Thursday, April 17, 2008

Bits of Soul Runoff

Why do we so often fail to see the beauty that constantly surrounds us? We despise the familiar, and search for something new, just because we can.

We learn early on the thrill of acquiring that which we do not have; yet it turns to dust and crumbles between our fingers.

The days are long; the weeks are short; the years sneak quietly past. The chances we have to sit at the table and look into the faces of those we love are numbered. But still we find time to excuse ourselves from the table, to dig through the old crate in the attic. Our bony fingers tremble, moving gold coins and precious pearls out of the way as we search for plastic cups to hold our water. And still we go away thirsty.

I can't explain it, really.

Thursday, April 10, 2008

I'm Not Hip

It's time that I face it. I'm just not hip.

In fact, I'm so not hip, that I still use words like "hip".

My friend Jim has made yet another entry about Twitter, mentioning again how he just doesn't get it. And I agree with him. I've gone to people's Twitter pages. I see what it does and how it works. But I just don't get it either.

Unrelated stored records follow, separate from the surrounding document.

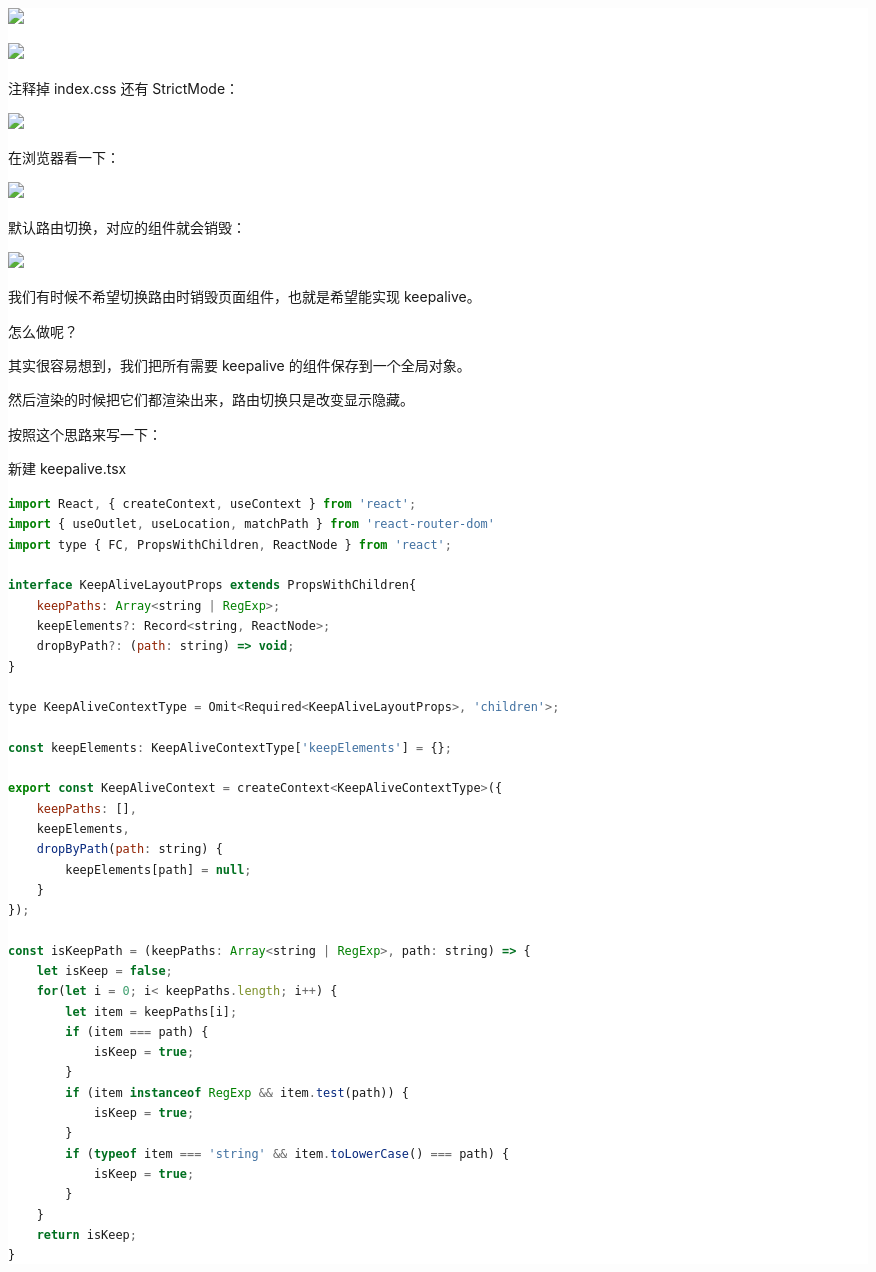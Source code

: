 ![](https://p6-juejin.byteimg.com/tos-cn-i-k3u1fbpfcp/2147ee5e0a5b40f2bc94b647098df105~tplv-k3u1fbpfcp-jj-mark:0:0:0:0:q75.image#?w=670&h=382&s=41515&e=png&b=1f1f1f)

![](https://p1-juejin.byteimg.com/tos-cn-i-k3u1fbpfcp/cab8c2ef9ea547b2bad2aefbc5331b13~tplv-k3u1fbpfcp-jj-mark:0:0:0:0:q75.image#?w=688&h=390&s=48429&e=png&b=202020)

注释掉 index.css 还有 StrictMode：

![](https://p1-juejin.byteimg.com/tos-cn-i-k3u1fbpfcp/0907588ef83444a4b4644bd5f0a80358~tplv-k3u1fbpfcp-jj-mark:0:0:0:0:q75.image#?w=1042&h=410&s=78415&e=png&b=1f1f1f)

在浏览器看一下：

![](https://p9-juejin.byteimg.com/tos-cn-i-k3u1fbpfcp/86e60cbfb58f461f88206fa3d8797269~tplv-k3u1fbpfcp-jj-mark:0:0:0:0:q75.image#?w=704&h=738&s=98181&e=gif&f=39&b=fdfdfd)

默认路由切换，对应的组件就会销毁：

![](https://p1-juejin.byteimg.com/tos-cn-i-k3u1fbpfcp/1ecf355b33ba45a883f9ad5376c0e751~tplv-k3u1fbpfcp-jj-mark:0:0:0:0:q75.image#?w=704&h=738&s=141144&e=gif&f=61&b=fdfdfd)

我们有时候不希望切换路由时销毁页面组件，也就是希望能实现 keepalive。

怎么做呢？

其实很容易想到，我们把所有需要 keepalive 的组件保存到一个全局对象。

然后渲染的时候把它们都渲染出来，路由切换只是改变显示隐藏。

按照这个思路来写一下：

新建 keepalive.tsx

```javascript
import React, { createContext, useContext } from 'react';
import { useOutlet, useLocation, matchPath } from 'react-router-dom'
import type { FC, PropsWithChildren, ReactNode } from 'react';

interface KeepAliveLayoutProps extends PropsWithChildren{
    keepPaths: Array<string | RegExp>;
    keepElements?: Record<string, ReactNode>;
    dropByPath?: (path: string) => void;
}

type KeepAliveContextType = Omit<Required<KeepAliveLayoutProps>, 'children'>;

const keepElements: KeepAliveContextType['keepElements'] = {};

export const KeepAliveContext = createContext<KeepAliveContextType>({
    keepPaths: [],
    keepElements,
    dropByPath(path: string) {
        keepElements[path] = null;
    }
});

const isKeepPath = (keepPaths: Array<string | RegExp>, path: string) => {
    let isKeep = false;
    for(let i = 0; i< keepPaths.length; i++) {
        let item = keepPaths[i];
        if (item === path) {
            isKeep = true;
        }
        if (item instanceof RegExp && item.test(path)) {
            isKeep = true;
        }
        if (typeof item === 'string' && item.toLowerCase() === path) {
            isKeep = true;
        }
    }
    return isKeep;
}
```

I'm a hardcore geek at heart. My first introduction to a personal computer was a friend's Apple IIe in the mid-80's, where you would insert a floppy disk and wait a few minutes for the program to load. I was immediately hooked. By the early 90's, I was assembling hardware and installing operating systems on computers as a hobby, and operating a dial-up BBS.

Today, I work professionally in high tech. I build server farms, manage computer networks all over North America, and get to play with racks full of some of the coolest hardware you've ever seen in your life.

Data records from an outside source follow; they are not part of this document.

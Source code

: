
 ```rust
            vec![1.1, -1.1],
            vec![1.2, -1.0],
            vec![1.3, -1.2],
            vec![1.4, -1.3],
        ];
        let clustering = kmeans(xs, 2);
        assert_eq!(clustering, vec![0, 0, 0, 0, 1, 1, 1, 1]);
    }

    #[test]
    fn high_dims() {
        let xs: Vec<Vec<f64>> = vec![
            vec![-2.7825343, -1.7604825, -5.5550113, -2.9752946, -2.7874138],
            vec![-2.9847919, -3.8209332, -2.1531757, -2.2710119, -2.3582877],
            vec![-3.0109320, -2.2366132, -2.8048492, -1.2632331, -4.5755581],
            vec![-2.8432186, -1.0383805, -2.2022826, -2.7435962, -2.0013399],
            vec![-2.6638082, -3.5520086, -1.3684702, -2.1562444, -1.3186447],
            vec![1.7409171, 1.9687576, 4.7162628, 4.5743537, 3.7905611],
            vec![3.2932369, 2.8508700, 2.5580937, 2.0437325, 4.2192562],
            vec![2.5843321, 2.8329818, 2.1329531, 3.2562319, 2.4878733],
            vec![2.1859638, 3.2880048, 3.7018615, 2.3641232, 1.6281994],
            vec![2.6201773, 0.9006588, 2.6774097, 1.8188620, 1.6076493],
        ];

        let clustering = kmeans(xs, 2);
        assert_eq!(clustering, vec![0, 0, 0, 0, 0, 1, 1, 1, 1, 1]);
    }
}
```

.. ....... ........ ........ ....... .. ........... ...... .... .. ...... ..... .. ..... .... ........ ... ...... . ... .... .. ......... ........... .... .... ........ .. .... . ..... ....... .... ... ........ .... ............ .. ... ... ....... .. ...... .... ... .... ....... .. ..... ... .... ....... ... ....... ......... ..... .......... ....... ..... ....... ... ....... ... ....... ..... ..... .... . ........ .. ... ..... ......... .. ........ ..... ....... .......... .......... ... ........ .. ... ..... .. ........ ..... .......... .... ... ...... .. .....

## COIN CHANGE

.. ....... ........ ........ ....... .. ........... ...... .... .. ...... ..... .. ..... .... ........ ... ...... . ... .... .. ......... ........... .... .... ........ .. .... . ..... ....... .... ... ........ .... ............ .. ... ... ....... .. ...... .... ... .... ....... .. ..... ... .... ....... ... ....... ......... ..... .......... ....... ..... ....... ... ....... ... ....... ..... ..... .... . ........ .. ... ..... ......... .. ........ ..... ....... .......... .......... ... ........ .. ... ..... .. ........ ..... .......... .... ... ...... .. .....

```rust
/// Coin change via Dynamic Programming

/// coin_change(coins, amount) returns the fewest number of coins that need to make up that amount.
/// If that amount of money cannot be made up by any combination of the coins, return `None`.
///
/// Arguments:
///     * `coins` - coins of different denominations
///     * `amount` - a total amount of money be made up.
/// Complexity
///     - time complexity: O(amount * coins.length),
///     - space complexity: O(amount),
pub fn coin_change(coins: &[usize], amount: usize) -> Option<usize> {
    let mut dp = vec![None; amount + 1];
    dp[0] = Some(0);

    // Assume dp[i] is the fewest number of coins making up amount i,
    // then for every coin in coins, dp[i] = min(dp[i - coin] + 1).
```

I have no problem "keeping up" with the technology itself, or understanding all the possible uses and functions it can provide. But for some reason, I feel like I've reached some sort of threshold of interest in continuing to follow each new technological fad or trend.

It's a wonder that I even have a blog. I only have a cell phone because my job wants me to be available if servers go down after business hours or on weekends. I don't text message, or snap photos with my phone, or browse the internet while away from my desktop computer. When I told my friend Seth that I wouldn't know what to do with an iPhone if I had one, he started telling me how nifty the interface was, and how it was much simpler than I imagined. I had to explain that it's not knowing how to work it that I didn't get -- that part comes quite easily to me. It's why I would want to in the first place. I just can't think of any practical use for it, and I would be creating new things to do, just to make use of it.

At this point someone will no doubt object that "I bet you never thought you'd find a use for [insert some common gadget or appliance I take for granted] at first, but now you can't imagine living without it." And you'd probably be right.

So yeah, this is quite an arbitrary and fuzzy threshold I've reached -- but I've reached it nonetheless. For the moment, I'm pretty content with blogging, using e-mail, viewing photos or watching videos, and occasionally staying in touch with friends and family on a couple of social networking sites, like MySpace and Facebook (though I've found that these quickly grow quite wearisome for me).

New things creep into our lives gradually. I don't think we'll even know it when we've become so invested in the use of gadgets that they are driving us, instead of the other way around. In fact, that's probably already happened, and we don't even realize it.

Friday, April 04, 2008

Every Heart Has a Story

Lately, I've been pondering the idea that every single person is a story in motion, still being written.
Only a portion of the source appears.